-- EXERCISE BRIEF --
From the listing below, how many lines hold the word "random"? Write only the number.

........

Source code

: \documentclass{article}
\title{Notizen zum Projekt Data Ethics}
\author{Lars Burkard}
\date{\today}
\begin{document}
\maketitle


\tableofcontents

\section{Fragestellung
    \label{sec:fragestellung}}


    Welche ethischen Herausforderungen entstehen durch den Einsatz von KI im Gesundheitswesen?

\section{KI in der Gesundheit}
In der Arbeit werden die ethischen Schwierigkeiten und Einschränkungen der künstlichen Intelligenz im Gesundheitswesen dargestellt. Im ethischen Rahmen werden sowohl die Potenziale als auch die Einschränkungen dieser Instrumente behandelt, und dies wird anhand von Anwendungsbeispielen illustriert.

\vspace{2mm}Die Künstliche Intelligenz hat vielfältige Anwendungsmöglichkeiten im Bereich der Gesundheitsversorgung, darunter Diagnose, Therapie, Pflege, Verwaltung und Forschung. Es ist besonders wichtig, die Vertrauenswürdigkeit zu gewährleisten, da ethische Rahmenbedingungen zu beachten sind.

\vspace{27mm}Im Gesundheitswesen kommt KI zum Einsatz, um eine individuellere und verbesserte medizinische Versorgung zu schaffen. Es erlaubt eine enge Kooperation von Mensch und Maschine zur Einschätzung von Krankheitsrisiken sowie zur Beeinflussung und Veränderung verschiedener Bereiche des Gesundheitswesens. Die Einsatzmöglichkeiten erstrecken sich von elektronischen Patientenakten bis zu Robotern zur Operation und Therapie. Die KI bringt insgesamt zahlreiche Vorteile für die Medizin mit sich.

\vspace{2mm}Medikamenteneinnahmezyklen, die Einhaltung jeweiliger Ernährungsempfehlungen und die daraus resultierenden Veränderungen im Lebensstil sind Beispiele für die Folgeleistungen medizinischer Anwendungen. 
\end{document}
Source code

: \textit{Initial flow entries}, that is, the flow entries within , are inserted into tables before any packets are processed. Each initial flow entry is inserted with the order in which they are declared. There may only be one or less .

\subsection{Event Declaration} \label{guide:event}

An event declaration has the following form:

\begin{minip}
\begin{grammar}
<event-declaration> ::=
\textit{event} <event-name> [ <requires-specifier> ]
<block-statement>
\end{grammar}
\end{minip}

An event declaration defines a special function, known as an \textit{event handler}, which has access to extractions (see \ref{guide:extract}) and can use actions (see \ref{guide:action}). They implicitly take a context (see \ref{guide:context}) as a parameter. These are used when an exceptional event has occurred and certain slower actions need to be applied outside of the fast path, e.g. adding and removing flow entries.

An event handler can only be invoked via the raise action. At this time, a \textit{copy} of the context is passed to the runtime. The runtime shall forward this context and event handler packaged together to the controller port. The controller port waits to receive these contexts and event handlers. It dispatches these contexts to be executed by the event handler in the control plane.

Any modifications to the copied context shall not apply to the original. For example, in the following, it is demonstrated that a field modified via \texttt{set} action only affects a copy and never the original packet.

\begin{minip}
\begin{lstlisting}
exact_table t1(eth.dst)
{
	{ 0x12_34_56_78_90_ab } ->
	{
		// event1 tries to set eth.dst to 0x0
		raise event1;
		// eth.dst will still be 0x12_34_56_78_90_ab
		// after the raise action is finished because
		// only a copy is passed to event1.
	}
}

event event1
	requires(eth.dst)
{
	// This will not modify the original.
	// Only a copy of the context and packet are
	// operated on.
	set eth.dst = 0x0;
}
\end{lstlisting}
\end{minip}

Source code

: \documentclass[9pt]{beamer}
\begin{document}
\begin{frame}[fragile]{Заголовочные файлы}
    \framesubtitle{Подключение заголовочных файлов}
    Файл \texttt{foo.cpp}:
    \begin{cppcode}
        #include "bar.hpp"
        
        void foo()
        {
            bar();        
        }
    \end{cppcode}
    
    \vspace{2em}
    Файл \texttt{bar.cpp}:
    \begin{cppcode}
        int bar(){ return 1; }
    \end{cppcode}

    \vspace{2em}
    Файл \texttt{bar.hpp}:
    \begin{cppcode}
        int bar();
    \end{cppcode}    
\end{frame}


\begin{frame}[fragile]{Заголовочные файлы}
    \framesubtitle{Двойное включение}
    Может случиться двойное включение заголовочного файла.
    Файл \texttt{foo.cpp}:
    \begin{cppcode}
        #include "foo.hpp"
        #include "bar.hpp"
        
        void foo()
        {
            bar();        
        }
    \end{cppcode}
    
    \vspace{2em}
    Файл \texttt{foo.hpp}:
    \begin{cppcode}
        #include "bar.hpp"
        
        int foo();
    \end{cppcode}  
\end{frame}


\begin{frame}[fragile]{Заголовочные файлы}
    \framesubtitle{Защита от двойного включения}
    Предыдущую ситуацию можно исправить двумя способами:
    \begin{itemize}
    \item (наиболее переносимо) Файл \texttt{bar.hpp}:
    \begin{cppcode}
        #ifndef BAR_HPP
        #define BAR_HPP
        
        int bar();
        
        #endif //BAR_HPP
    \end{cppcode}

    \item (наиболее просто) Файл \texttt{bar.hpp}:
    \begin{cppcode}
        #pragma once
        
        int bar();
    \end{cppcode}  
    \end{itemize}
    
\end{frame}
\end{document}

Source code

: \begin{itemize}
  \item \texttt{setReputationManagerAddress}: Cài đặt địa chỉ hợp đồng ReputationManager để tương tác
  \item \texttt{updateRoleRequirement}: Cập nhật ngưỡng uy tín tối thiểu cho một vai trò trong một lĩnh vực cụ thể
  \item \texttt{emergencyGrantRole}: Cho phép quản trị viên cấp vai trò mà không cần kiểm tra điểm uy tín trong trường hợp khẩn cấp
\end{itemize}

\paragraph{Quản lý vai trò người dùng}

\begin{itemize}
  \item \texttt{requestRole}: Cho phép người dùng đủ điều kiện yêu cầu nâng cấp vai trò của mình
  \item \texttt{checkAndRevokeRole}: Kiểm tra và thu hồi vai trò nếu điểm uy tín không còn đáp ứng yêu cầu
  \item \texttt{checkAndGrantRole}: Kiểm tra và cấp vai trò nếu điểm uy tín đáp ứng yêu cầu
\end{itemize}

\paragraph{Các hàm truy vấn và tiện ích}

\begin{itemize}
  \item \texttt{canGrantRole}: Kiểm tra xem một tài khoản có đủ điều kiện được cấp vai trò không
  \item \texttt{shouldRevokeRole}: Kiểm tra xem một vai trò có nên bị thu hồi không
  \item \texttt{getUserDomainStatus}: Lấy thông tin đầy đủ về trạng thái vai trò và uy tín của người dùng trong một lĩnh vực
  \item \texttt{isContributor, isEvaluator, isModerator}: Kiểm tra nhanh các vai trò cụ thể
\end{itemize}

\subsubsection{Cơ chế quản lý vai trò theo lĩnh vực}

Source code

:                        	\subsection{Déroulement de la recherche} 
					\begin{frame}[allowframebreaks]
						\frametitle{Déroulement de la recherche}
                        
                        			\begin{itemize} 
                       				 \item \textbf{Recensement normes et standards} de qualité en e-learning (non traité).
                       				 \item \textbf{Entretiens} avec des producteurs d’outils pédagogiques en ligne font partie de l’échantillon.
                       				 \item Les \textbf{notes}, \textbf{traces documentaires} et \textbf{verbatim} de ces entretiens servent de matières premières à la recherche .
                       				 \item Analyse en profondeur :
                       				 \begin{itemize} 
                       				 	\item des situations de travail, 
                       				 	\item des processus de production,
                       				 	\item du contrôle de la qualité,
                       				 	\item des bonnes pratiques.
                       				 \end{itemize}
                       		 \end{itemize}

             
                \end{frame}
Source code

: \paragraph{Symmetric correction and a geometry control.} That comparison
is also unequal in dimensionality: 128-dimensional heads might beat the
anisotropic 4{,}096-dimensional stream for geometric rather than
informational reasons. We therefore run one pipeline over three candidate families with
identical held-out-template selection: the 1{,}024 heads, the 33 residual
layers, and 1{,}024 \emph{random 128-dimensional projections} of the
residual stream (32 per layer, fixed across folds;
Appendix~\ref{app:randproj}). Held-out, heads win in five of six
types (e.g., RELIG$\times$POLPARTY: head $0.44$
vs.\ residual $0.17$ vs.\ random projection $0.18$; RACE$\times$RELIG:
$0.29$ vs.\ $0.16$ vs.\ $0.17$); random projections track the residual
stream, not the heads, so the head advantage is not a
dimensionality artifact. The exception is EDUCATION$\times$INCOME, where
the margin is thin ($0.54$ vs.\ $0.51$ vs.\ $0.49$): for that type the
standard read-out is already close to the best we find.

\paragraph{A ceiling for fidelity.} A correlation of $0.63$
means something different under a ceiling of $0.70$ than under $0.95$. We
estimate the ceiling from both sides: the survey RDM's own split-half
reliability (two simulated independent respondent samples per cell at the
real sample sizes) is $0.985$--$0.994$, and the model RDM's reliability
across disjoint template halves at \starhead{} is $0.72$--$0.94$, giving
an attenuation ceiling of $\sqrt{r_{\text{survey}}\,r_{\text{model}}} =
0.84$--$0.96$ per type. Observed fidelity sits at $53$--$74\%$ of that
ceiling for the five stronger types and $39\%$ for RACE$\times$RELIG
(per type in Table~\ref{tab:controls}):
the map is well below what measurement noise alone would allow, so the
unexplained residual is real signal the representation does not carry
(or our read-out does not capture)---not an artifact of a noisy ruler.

........

-- TASK SOLUTION --
3